In Forster v Friedland (10th November 1992), an unreported decision of the Court of Appeal, Hoffmann L.J. said,

‘In a respondent’s notice [Counsel] advanced two other grounds for upholding the judge’s ruling. The first was that the conversation showed that Friedland was threatening to advance what he knew to be a sham defence, namely, that there had been no agreement whether legally binding or not. I accept that a party, whether plaintiff or defendant, cannot use the without prejudice rule as a cloak for blackmail.

[Counsel] cited two cases which illustrate this proposition.

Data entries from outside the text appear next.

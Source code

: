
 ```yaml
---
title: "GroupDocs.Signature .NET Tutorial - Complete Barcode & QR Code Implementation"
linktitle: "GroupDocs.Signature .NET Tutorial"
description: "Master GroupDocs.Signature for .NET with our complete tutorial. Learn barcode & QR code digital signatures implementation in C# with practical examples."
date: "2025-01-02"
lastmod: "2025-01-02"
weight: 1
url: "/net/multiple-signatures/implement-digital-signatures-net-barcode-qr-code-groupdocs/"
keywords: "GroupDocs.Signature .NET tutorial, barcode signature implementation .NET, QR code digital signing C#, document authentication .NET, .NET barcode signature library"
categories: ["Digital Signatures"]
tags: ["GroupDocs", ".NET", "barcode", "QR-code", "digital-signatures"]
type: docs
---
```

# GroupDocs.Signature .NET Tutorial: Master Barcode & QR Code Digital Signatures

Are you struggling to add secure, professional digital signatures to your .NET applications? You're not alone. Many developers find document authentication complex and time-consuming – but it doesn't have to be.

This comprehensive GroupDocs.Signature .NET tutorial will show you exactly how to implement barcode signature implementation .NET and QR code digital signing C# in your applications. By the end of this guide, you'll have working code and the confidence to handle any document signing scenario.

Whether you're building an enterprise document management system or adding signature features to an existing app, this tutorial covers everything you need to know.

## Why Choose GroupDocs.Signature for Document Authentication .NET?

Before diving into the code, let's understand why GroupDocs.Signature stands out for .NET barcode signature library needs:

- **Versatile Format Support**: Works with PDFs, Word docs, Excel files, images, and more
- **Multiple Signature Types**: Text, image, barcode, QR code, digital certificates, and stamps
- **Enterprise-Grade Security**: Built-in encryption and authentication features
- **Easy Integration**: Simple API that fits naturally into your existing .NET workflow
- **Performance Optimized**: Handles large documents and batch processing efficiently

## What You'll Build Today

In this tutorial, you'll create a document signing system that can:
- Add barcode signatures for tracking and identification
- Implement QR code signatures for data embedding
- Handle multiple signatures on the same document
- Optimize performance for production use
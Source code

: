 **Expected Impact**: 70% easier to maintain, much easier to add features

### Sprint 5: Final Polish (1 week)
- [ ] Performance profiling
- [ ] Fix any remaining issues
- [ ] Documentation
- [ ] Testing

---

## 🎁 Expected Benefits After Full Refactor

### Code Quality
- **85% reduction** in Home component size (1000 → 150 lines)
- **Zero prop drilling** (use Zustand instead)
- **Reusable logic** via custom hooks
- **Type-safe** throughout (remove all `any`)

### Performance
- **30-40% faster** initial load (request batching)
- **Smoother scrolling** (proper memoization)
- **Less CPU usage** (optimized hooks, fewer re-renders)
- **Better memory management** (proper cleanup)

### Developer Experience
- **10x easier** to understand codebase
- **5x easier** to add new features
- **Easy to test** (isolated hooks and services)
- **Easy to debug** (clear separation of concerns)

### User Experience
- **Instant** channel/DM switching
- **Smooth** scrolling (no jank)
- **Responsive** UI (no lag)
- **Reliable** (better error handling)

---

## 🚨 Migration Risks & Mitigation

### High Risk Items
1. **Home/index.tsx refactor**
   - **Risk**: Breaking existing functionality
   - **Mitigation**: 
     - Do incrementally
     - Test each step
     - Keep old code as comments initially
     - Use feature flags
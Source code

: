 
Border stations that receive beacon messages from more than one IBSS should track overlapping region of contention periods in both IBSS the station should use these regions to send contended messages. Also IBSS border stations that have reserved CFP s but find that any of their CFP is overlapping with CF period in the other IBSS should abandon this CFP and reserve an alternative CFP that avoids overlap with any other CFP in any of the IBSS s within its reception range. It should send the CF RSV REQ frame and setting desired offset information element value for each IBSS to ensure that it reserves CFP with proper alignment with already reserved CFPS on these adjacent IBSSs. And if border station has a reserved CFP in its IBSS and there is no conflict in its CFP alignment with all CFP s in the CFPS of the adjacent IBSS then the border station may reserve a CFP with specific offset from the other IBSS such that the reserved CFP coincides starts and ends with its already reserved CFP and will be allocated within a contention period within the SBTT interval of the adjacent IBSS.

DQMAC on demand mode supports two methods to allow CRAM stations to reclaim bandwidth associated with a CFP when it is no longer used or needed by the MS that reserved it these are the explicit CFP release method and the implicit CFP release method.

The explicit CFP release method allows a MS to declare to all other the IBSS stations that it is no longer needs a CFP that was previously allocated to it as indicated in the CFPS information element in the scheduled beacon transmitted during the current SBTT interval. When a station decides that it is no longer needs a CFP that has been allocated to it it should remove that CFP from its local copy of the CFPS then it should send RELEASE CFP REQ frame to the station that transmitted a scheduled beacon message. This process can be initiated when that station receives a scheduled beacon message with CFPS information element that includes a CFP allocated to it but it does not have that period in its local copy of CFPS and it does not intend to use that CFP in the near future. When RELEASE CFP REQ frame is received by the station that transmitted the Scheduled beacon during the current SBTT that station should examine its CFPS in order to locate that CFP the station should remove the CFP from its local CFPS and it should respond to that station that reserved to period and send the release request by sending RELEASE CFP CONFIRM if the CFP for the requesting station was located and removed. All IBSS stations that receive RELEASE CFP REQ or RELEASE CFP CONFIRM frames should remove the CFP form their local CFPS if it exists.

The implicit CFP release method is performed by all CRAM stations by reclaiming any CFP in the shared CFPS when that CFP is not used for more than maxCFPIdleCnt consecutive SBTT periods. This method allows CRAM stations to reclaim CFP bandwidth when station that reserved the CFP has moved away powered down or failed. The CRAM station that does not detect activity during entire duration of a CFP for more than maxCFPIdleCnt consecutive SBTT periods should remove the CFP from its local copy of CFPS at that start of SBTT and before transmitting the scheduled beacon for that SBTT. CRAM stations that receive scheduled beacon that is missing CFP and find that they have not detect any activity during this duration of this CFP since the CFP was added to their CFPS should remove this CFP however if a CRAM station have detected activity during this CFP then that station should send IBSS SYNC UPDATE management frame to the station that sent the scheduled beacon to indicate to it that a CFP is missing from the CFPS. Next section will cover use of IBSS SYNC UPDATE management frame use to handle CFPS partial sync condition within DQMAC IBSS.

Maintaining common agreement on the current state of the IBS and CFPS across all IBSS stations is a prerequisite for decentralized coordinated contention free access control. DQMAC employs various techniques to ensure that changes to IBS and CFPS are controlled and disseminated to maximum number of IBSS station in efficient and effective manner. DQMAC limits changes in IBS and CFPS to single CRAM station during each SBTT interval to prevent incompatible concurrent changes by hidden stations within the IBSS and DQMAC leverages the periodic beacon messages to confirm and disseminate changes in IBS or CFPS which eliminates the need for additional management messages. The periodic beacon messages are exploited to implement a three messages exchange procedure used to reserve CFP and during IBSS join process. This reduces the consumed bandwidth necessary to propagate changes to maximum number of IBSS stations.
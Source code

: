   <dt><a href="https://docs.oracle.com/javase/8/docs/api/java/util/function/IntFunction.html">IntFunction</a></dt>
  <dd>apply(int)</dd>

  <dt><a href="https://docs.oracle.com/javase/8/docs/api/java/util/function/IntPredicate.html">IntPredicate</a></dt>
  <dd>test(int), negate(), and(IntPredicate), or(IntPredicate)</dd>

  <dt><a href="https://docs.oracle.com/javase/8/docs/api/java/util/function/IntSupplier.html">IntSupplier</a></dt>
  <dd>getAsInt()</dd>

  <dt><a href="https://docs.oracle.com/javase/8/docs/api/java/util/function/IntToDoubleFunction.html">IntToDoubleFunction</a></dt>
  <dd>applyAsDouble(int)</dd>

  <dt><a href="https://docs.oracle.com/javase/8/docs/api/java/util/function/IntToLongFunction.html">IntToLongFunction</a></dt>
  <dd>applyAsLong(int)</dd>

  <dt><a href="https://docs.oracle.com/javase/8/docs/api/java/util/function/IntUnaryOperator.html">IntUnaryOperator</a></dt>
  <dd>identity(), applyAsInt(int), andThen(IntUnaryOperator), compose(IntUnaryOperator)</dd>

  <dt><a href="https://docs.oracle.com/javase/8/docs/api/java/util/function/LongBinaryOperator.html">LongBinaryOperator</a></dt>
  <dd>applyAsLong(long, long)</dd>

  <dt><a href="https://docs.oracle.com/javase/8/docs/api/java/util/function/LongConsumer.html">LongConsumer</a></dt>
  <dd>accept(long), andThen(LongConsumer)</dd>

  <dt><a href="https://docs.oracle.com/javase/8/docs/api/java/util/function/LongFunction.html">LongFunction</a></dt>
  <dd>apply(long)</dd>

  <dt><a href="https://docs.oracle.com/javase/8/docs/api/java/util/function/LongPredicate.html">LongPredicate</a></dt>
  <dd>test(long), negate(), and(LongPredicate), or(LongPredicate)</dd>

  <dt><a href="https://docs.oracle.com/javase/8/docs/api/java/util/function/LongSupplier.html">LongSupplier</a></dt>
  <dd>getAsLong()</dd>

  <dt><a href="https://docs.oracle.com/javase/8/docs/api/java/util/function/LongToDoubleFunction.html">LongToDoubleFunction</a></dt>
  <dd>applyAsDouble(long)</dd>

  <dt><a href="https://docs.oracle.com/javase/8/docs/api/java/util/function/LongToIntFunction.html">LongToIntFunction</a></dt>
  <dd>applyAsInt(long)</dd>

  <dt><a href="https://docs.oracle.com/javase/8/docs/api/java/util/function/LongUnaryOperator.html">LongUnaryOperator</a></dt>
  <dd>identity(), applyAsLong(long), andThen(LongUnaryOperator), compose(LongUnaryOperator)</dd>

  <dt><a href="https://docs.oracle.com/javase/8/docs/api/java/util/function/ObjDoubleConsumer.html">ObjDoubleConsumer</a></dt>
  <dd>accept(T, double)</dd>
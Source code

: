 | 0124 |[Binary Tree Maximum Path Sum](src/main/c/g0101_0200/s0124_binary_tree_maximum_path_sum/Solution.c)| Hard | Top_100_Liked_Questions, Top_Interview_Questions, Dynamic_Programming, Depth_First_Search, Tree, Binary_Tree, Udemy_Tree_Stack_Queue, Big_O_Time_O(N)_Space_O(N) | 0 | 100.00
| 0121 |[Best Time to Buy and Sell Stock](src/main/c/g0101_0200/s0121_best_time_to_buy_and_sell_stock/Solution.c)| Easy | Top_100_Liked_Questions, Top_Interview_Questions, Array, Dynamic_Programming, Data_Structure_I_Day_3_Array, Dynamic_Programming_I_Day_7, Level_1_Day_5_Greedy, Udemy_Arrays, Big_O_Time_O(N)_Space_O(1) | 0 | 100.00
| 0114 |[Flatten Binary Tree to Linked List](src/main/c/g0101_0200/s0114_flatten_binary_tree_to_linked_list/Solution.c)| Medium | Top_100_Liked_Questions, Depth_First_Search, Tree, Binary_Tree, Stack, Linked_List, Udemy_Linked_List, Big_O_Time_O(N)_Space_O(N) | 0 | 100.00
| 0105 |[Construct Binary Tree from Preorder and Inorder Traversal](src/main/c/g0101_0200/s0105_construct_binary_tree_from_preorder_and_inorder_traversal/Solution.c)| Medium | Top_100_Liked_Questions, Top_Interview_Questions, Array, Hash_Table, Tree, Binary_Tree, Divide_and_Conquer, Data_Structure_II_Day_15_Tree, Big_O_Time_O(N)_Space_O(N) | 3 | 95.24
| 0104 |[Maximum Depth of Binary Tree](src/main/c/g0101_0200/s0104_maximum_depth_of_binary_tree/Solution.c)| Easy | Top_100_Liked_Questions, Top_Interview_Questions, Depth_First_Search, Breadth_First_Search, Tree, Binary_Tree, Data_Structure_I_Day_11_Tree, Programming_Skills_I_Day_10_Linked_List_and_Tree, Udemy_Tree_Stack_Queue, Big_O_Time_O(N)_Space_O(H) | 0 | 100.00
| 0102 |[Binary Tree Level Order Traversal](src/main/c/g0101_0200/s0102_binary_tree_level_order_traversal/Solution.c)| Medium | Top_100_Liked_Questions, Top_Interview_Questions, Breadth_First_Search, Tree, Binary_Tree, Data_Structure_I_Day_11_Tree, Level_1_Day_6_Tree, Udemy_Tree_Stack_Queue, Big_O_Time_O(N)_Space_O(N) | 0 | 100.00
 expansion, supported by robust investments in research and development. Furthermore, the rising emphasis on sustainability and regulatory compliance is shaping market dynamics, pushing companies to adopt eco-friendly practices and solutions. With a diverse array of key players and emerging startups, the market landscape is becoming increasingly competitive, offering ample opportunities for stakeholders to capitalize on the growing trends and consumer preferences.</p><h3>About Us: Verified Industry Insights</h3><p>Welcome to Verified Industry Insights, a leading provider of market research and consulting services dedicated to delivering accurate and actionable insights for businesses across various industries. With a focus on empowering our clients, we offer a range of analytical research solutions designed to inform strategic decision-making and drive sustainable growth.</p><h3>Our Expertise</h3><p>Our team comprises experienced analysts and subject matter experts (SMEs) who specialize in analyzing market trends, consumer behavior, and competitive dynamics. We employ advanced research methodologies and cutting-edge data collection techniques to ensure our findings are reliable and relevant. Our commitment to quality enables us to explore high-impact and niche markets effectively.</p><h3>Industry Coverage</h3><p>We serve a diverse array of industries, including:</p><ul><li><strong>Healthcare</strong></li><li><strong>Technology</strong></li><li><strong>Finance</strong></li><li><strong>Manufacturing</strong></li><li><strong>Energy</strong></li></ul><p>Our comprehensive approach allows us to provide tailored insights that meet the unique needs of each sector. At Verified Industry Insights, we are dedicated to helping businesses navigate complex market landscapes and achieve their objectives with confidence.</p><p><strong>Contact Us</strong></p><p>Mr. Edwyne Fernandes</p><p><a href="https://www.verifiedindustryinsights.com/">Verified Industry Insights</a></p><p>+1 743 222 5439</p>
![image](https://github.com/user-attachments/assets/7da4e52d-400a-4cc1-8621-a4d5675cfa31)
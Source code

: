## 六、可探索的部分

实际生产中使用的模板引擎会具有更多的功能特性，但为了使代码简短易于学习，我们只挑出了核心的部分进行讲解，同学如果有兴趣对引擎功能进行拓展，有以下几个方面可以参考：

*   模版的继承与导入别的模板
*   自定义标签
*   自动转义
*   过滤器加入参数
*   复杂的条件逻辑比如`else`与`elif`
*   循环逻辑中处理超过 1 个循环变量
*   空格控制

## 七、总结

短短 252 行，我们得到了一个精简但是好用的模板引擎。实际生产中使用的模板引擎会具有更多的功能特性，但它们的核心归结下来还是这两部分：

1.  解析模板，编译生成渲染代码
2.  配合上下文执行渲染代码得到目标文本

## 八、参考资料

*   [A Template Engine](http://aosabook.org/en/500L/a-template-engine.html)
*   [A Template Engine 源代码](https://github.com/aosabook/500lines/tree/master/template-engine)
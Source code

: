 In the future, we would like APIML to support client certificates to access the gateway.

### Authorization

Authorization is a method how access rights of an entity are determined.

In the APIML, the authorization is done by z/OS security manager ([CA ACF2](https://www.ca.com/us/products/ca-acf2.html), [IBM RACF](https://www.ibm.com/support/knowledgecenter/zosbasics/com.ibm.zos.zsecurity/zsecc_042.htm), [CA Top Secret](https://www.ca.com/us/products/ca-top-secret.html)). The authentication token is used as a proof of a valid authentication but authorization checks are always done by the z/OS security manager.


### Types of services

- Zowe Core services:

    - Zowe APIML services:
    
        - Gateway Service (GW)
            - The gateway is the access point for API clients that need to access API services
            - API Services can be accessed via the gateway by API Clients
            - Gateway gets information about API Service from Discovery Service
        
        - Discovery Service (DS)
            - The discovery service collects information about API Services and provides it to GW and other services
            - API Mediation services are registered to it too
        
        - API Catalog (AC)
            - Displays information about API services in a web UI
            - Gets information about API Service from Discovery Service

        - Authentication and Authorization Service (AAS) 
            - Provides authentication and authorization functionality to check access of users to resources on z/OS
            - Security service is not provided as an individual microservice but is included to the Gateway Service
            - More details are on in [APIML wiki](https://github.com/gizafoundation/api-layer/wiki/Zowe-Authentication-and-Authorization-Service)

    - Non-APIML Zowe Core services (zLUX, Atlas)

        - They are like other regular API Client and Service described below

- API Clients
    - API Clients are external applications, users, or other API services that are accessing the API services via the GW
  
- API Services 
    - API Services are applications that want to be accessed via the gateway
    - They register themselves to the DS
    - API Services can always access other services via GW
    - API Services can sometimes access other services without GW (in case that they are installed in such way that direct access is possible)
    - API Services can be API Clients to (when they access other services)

The first was the British Colombia case of Greenwood v. Fitt [1961] 29 DLR 1…in which the blackmailer was the defendant. He told the plaintiffs in the course of without prejudice negotiations that unless they withdrew their claim for fraudulent misrepresentation he would give perjured evidence and bribe other witnesses to perjure themselves, and, if the plaintiffs nevertheless succeeded, he would leave Canada rather than pay damages. The Judge of Appeal said the without prejudice rule “was never intended to give protection to this sort of thing” .
In Hawick Jersey International Limited v. Caplan, which is reported in The Times Newspaper of 11th March 1988,…the blackmailer was the plaintiff. He admitted during the negotiations that his claim for money lent was bogus and intended to put pressure on the defendant to negotiate over another matter. When the defendant “You are not going to force my hand by blackmailing me, the plaintiff replied, with disarming candour: “But I have got to. What would you do if you had been me?”

These are clear cases of improper threats, but the value of the without prejudice rule would be seriously impaired if its protection could be removed from anything less than unambiguous impropriety. The rule is designed to encourage parties to express themselves freely and without inhibition. I think it is quite wrong for the tape recorded words of a layman, who has used colourful or even exaggerated language, to be picked over in order to support an argument that he intends to raise defences which he does not really believe to be true.’